Indicates significant within group difference (p < 0.05).
Controlling for age, gender, ethnicity, and baseline paraspinal muscle strength difference.
For paraspinal muscle strength testing, we ran a mixed ANOVA controlling for age, gender, ethnicity and baseline paraspinal muscle strength. There was no interaction of group with time (p = 0.12), and no significant difference between the groups (p = 0.12).
Discussion
Tolerability of NMES
Supplementing a stabilization exercise program with NMES had no negative effect on retention or rate of adherence to treatment. The NMES was tolerable on the lumbar paraspinal muscles without any adverse events reported. All of the subjects were able to increase the current intensity from baseline to 6 weeks, suggesting that subjects were able to adapt to the intensity of NMES current over time. The NMES intensities that can be applied to the lumbar paraspinal muscles are similar to the intensities that have been applied to the quadriceps femoris muscle.30, 31, 34, 35 For example, in a study by Snyder-Mackler et al.,31, 34 a number of subjects were able to use the full available amperage of the NMES devices, which was 100 mA. In our study, we had similar findings.
Subjects were able to successfully distinguish between the sensory and affective aspects of the NMES current, which is relevant to day-to-day physical therapy practice. Physical therapists can continuously encourage patients to increase the NMES intensity to achieve high levels of contraction; and at the same time assure the patients that higher intensity is safe and will become more comfortable from one session to the next.

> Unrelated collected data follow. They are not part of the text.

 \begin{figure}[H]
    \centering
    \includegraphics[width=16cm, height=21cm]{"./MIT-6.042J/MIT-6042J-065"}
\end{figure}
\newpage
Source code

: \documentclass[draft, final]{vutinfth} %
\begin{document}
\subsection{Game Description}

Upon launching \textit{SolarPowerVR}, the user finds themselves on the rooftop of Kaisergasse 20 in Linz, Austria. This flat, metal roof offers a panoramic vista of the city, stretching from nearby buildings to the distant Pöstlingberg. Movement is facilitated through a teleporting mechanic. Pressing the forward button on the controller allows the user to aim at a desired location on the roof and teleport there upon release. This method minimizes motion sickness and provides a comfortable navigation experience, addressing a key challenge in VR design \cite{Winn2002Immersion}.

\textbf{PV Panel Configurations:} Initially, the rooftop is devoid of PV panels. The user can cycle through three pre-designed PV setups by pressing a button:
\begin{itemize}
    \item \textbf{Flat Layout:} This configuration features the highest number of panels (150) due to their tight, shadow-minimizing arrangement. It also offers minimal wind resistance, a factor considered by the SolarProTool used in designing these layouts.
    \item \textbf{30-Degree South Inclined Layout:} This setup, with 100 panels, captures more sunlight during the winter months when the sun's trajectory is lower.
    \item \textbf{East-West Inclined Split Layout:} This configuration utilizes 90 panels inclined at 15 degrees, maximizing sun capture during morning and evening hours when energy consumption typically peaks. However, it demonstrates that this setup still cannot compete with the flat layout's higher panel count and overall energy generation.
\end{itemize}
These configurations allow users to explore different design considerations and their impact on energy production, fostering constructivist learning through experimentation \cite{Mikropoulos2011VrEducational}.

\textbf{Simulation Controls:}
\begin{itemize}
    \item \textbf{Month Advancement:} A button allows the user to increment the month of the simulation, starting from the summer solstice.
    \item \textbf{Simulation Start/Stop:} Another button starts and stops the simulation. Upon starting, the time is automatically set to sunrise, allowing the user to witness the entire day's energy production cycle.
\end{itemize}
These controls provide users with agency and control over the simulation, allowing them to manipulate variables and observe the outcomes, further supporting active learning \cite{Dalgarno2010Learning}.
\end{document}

Since there were no universally accepted NMES parameters, we chose the parameters suggested by clinical practice guidelines.29 These parameters consist of high frequency (>50 Hz) and long pulse duration (150–300 ms), the combination of which can create a strong quadriceps femoris muscle contraction.29, 36 We recognize the quadriceps muscle is different from the paraspinal muscles. However, since the quadriceps femoris is such a large muscle that can achieve faster recovery with electrical stimulation of 10% of maximum voluntary contraction,31 we expect that a smaller muscle like the paraspinals would achieve appropriate muscle activation using the same parameters.
Clinical effectiveness of NMES
There was no significant difference between the groups on any of the outcome measures; however, both groups improved from baseline to 6 weeks post treatment. This lack of significant difference has 2 possible explanations. One possibility is that NMES truly does not add any clinical benefit when combined with stabilization exercises. However, this study was not adequately powered and therefore should not be used to draw any definitive conclusions about the effectiveness of NMES as a supplement to stabilization exercises. Type II error is quite possible.

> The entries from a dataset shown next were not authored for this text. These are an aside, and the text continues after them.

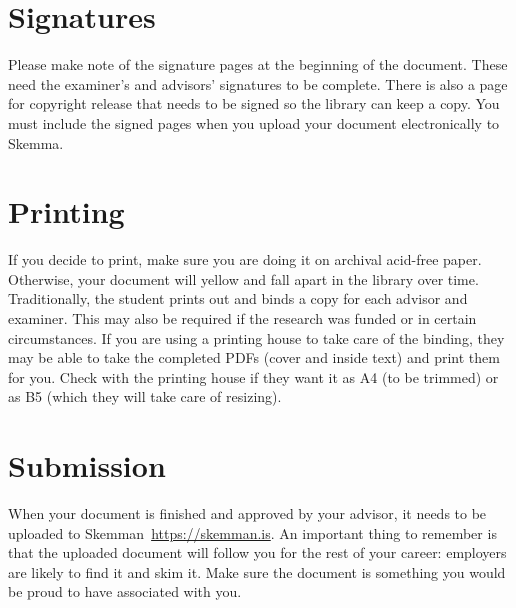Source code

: \section{Signatures}
Please make note of the signature pages at the beginning of the document.
These need the examiner's and advisors' signatures to be complete.
There is also a page for copyright release that needs to be signed so the library can keep a copy.
You must include the signed pages when you upload your document electronically to Skemma.

\section{Printing}
If you decide to print, make sure you are doing it on archival acid-free paper.
Otherwise, your document will yellow and fall apart in the library over time.
Traditionally, the student prints out and binds a copy for each advisor and examiner.
This may also be required if the research was funded or in certain circumstances.
If you are using a printing house to take care of the binding, they may be able to take the completed PDFs (cover and inside text) and print them for you.
Check with the printing house if they want it as A4 (to be trimmed) or as B5 (which they will take care of resizing).

\section{Submission}
When your document is finished and approved by your advisor, it needs to be uploaded to Skemman~\url{https://skemman.is}.
An important thing to remember is that the uploaded document will follow you for the rest of your career:
employers are likely to find it and skim it.
Make sure the document is something you would be proud to have associated with you.

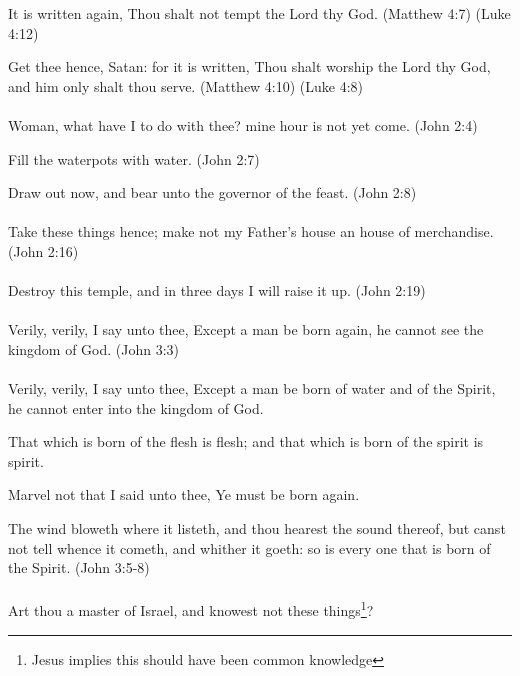 It is written again, Thou shalt not tempt the Lord thy God. (Matthew 4:7) (Luke 4:12)

Get thee hence, Satan: for it is written, Thou shalt worship the Lord thy God, and him only shalt thou serve. (Matthew 4:10) (Luke 4:8)

\paragraph{} Woman, what have I to do with thee? mine hour is not yet come. (John 2:4)

Fill the waterpots with water. (John 2:7)

Draw out now, and bear unto the governor of the feast. (John 2:8)

\paragraph{} Take these things hence; make not my Father's house an house of merchandise. (John 2:16)

\paragraph{} Destroy this temple, and in three days I will raise it up. (John 2:19)

\paragraph{} Verily, verily, I say unto thee, Except a man be born again, he cannot see the kingdom of God. (John 3:3)

\paragraph{} Verily, verily, I say unto thee, Except a man be born of water and of the Spirit, he cannot enter into the kingdom of God.

That which is born of the flesh is flesh; and that which is born of the spirit is spirit.

Marvel not that I said unto thee, Ye must be born again.

The wind bloweth where it listeth, and thou hearest the sound thereof, but canst not tell whence it cometh, and whither it goeth: so is every one that is born of the Spirit. (John 3:5-8)

\paragraph{} Art thou a master of Israel, and knowest not these things\footnote{Jesus implies this should  have been common knowledge}?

The second possible explanation is that the NMES dosage was not optimal for creating an effective treatment response. The number of NMES sessions used in our study may not have been sufficient to make significant changes between the groups. The number of sessions per subject was only 12, without home sessions. In other studies, however, the number of NMES sessions was much higher. For example, in a study by Snyder-Mackler et al.,31 NMES was delivered to the quadriceps muscle for 15 min, four times per day, for 5 days a week for 4 weeks. Also, in a study by Piva et al.,30 NMES was delivered for 60 sessions divided into 12 supervised sessions and 48 at-home sessions. With such higher dosages the NMES was shown to improve the clinical outcome of pain, function and quadriceps femoris strength for patients post knee surgery. However, it should be noted that increasing the number of sessions is associated with additional cost that could be incurred by patients for additional units of treatment.
Limitations
A major limitation of this study was the small sample size (n = 30). Also, our study did not include a control group that received no treatment, which limited our ability to refute the argument that the observed improvement from pre to post intervention occurred naturally. Additionally, there was no blinding in this study.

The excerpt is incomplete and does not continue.